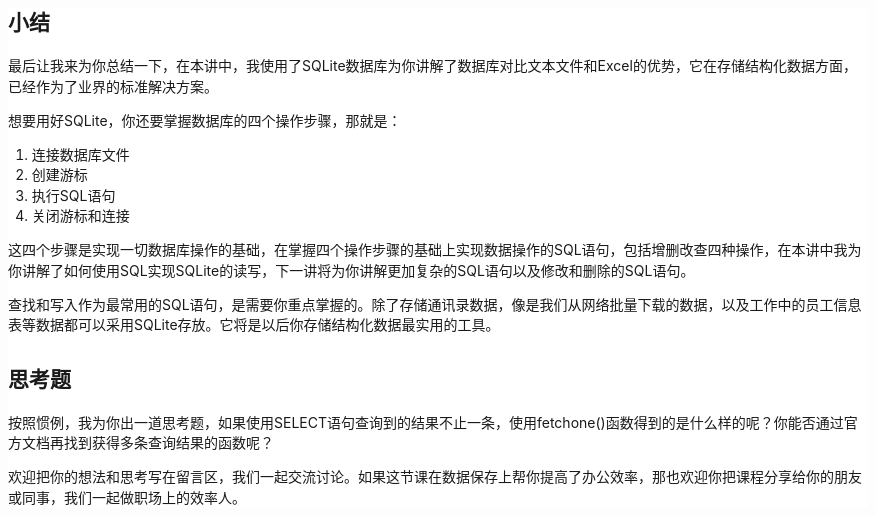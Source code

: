 ## 小结

最后让我来为你总结一下，在本讲中，我使用了SQLite数据库为你讲解了数据库对比文本文件和Excel的优势，它在存储结构化数据方面，已经作为了业界的标准解决方案。

想要用好SQLite，你还要掌握数据库的四个操作步骤，那就是：

1. 连接数据库文件
2. 创建游标
3. 执行SQL语句
4. 关闭游标和连接

这四个步骤是实现一切数据库操作的基础，在掌握四个操作步骤的基础上实现数据操作的SQL语句，包括增删改查四种操作，在本讲中我为你讲解了如何使用SQL实现SQLite的读写，下一讲将为你讲解更加复杂的SQL语句以及修改和删除的SQL语句。

查找和写入作为最常用的SQL语句，是需要你重点掌握的。除了存储通讯录数据，像是我们从网络批量下载的数据，以及工作中的员工信息表等数据都可以采用SQLite存放。它将是以后你存储结构化数据最实用的工具。

## 思考题

按照惯例，我为你出一道思考题，如果使用SELECT语句查询到的结果不止一条，使用fetchone()函数得到的是什么样的呢？你能否通过官方文档再找到获得多条查询结果的函数呢？

欢迎把你的想法和思考写在留言区，我们一起交流讨论。如果这节课在数据保存上帮你提高了办公效率，那也欢迎你把课程分享给你的朋友或同事，我们一起做职场上的效率人。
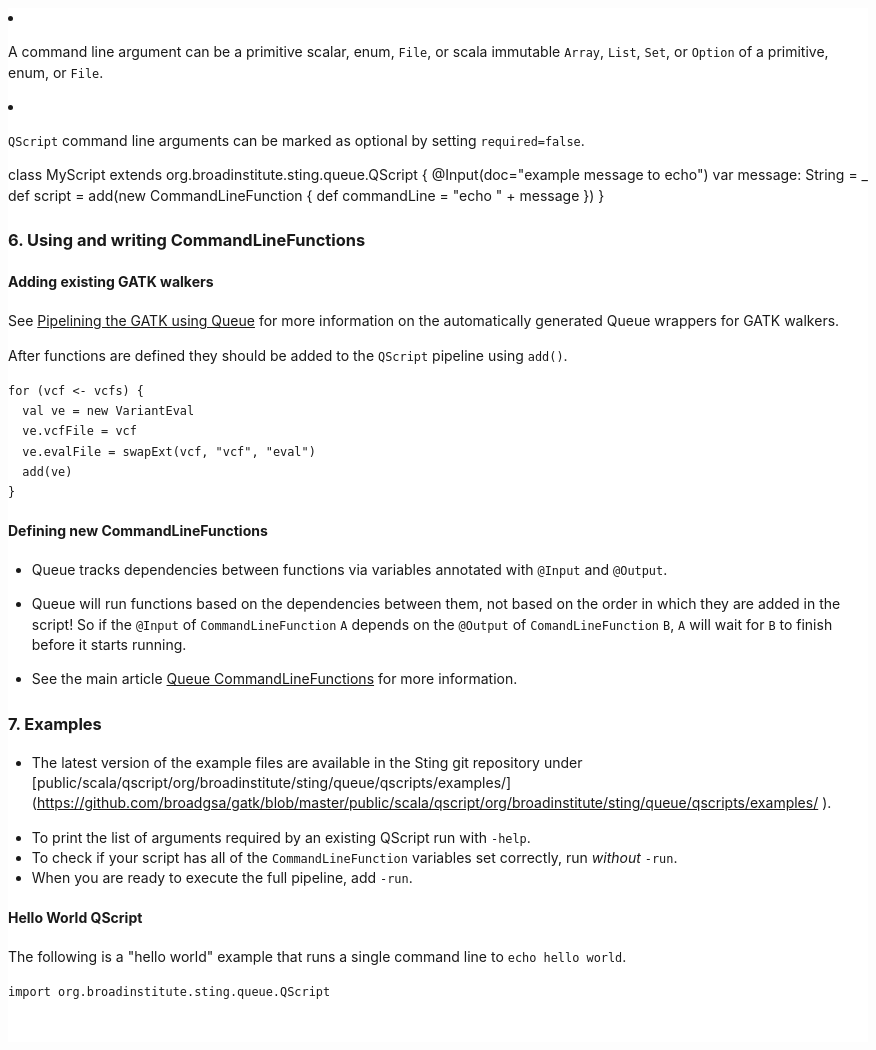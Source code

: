 </li>
<li>
<p>A command line argument can be a primitive scalar, enum, <code>File</code>, or scala immutable <code>Array</code>, <code>List</code>, <code>Set</code>, or <code>Option</code> of a primitive, enum, or <code>File</code>.</p>
</li>
<li>
<p><code>QScript</code> command line arguments can be marked as optional by setting <code>required=false</code>.</p>
<p>class MyScript extends org.broadinstitute.sting.queue.QScript {
@Input(doc=&quot;example message to echo&quot;)
var message: String = _
def script = add(new CommandLineFunction { def commandLine = &quot;echo &quot; + message })
}</p>
</li>
</ul>
<h3>6. Using and writing CommandLineFunctions</h3>
<h4>Adding existing GATK walkers</h4>
<p>See <a href="http://gatkforums.broadinstitute.org/discussion/1310/pipelining-the-gatk-with-queue">Pipelining the GATK using Queue</a> for more information on the automatically generated Queue wrappers for GATK walkers.</p>
<p>After functions are defined they should be added to the <code>QScript</code> pipeline using <code>add()</code>.</p>
<pre><code class="pre_md">for (vcf &lt;- vcfs) {
  val ve = new VariantEval
  ve.vcfFile = vcf
  ve.evalFile = swapExt(vcf, "vcf", "eval")
  add(ve)
}</code class="pre_md"></pre>
<h4>Defining new CommandLineFunctions</h4>
<ul>
<li>
<p>Queue tracks dependencies between functions via variables annotated with <code>@Input</code> and <code>@Output</code>.</p>
</li>
<li>
<p>Queue will run functions based on the dependencies between them, not based on the order in which they are added in the script! So if the <code>@Input</code> of <code>CommandLineFunction</code> <code>A</code> depends on the <code>@Output</code> of <code>ComandLineFunction</code> <code>B</code>, <code>A</code> will wait for <code>B</code> to finish before it starts running.</p>
</li>
<li>See the main article <a href="http://gatkforums.broadinstitute.org/discussion/1312/queue-commandlinefunctions">Queue CommandLineFunctions</a> for more information.</li>
</ul>
<h3>7. Examples</h3>
<ul>
<li>
<p>The latest version of the example files are available in the Sting git repository under [public/scala/qscript/org/broadinstitute/sting/queue/qscripts/examples/](<a href="https://github.com/broadgsa/gatk/blob/master/public/scala/qscript/org/broadinstitute/sting/queue/qscripts/examples/">https://github.com/broadgsa/gatk/blob/master/public/scala/qscript/org/broadinstitute/sting/queue/qscripts/examples/</a> ).</p>
</li>
<li>To print the list of arguments required by an existing QScript run with <code>-help</code>.</li>
<li>To check if your script has all of the <code>CommandLineFunction</code> variables set correctly, run <em>without</em> <code>-run</code>.</li>
<li>When you are ready to execute the full pipeline, add <code>-run</code>.</li>
</ul>
<h4>Hello World QScript</h4>
<p>The following is a &quot;hello world&quot; example that runs a single command line to <code>echo hello world</code>.</p>
<pre><code class="pre_md">import org.broadinstitute.sting.queue.QScript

Task description —
Reproduce each line from the records that contains the word "pipeline".

Expected answer —
<p>After functions are defined they should be added to the <code>QScript</code> pipeline using <code>add()</code>.</p>
<li>When you are ready to execute the full pipeline, add <code>-run</code>.</li>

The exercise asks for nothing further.